Despite the mechanical carnage nobody is complaining, because the private agency rates each vehicle’s crash performance and then publishes the information for the public on its website. All told, the IIHS keeps very scientific crash records on about 190 vehicles, which includes models that have carryover body styles from previous years.
In December the IIHS released its most recent list of Top Safety Picks – the highest performing vehicles in its testing. This was great news for consumers who purchase cars that have been tested, but what about those vehicles that never seem to make the IIHS’s list? Why doesn’t the agency crash all cars?
The IIHS told AutoWeb that it places its priority on popular sellers. “We try to choose vehicle groups that are the heart of the new vehicle market in the U.S.; the kinds of vehicles that most people buy,” said IIHS senior vice president of communications Russ Rader. The Institute does not, however, test full-size SUVs, sports cars, or high-end luxury cars. The sports cars and luxury cars are niche vehicles that cost too much and represent a very small percentage of the market.
The full-size SUVs are another story. Even though they aren’t tested, the IIHS views them as safe. “The size and weight of a vehicle is a significant factor in how well you are protected in a crash.
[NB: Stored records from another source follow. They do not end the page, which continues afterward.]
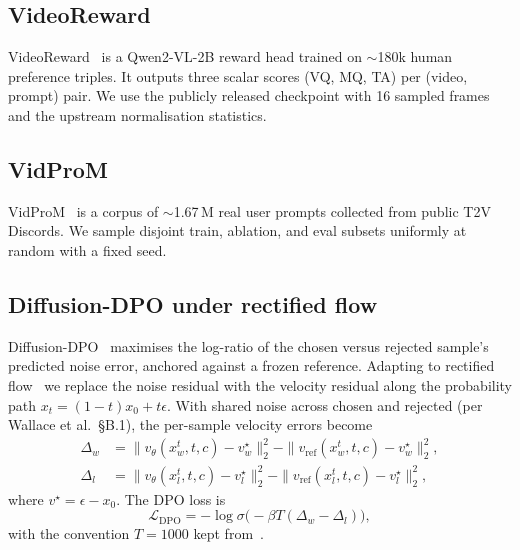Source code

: \documentclass{article}
\begin{document}
\subsection{VideoReward}
VideoReward~\cite{liu2025improving} is a Qwen2-VL-2B reward head trained on $\sim$180k human preference triples.  It outputs three scalar scores (VQ, MQ, TA) per (video, prompt) pair.  We use the publicly released checkpoint with 16 sampled frames and the upstream normalisation statistics.

\subsection{VidProM}
VidProM~\cite{wang2024vidprom} is a corpus of $\sim$1.67\,M real user prompts collected from public T2V Discords.  We sample disjoint train, ablation, and eval subsets uniformly at random with a fixed seed.

\subsection{Diffusion-DPO under rectified flow}
Diffusion-DPO~\cite{wallace2023dpo} maximises the log-ratio of the chosen versus rejected sample's predicted noise error, anchored against a frozen reference.  Adapting to rectified flow~\cite{liu2023rectified} we replace the noise residual with the velocity residual along the probability path $x_t = (1-t)x_0 + t\epsilon$.  With shared noise across chosen and rejected (per Wallace et al.\ \S B.1), the per-sample velocity errors become
\begin{align}
\Delta_w &= \|v_\theta(x_w^t,t,c) - v^\star_w\|_2^2 - \|v_{\text{ref}}(x_w^t,t,c) - v^\star_w\|_2^2,\\
\Delta_l &= \|v_\theta(x_l^t,t,c) - v^\star_l\|_2^2 - \|v_{\text{ref}}(x_l^t,t,c) - v^\star_l\|_2^2,
\end{align}
where $v^\star = \epsilon - x_0$.  The DPO loss is
\begin{equation}
\mathcal{L}_{\text{DPO}} = -\log\sigma\!\Big(-\beta T (\Delta_w - \Delta_l)\Big),
\label{eq:dpo}
\end{equation}
with the convention $T{=}1000$ kept from~\cite{wallace2023dpo}.
\end{document}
Full-size SUVs already start with a high level of safety,” said Rader.
While the sheer size of full-size SUVs makes them safer than many smaller vehicles, rollover crashes are still a concern. Rader notes, however, that rollover crashes have become less of an issue since electronic stability control was mandated in all vehicles starting in 2012. (For rollover ratings, consumers can look to the National Highway Traffic Safety Administration crash ratings at safercar.gov.)
Despite these baseline policies, the IIHS does test some high-end cars and full-size SUVs, based on the request of automakers, but the agency doesn’t pay for these tests — the automakers foot the bill. (Two recent examples include the Maserati Ghibli, a luxury sedan, and the Audi Q7, a full-size SUV.)
Remember, the exclusion of your vehicle from the IIHS Top Safety Pick list does not mean it is unsafe – it only means that the agency has not tested it.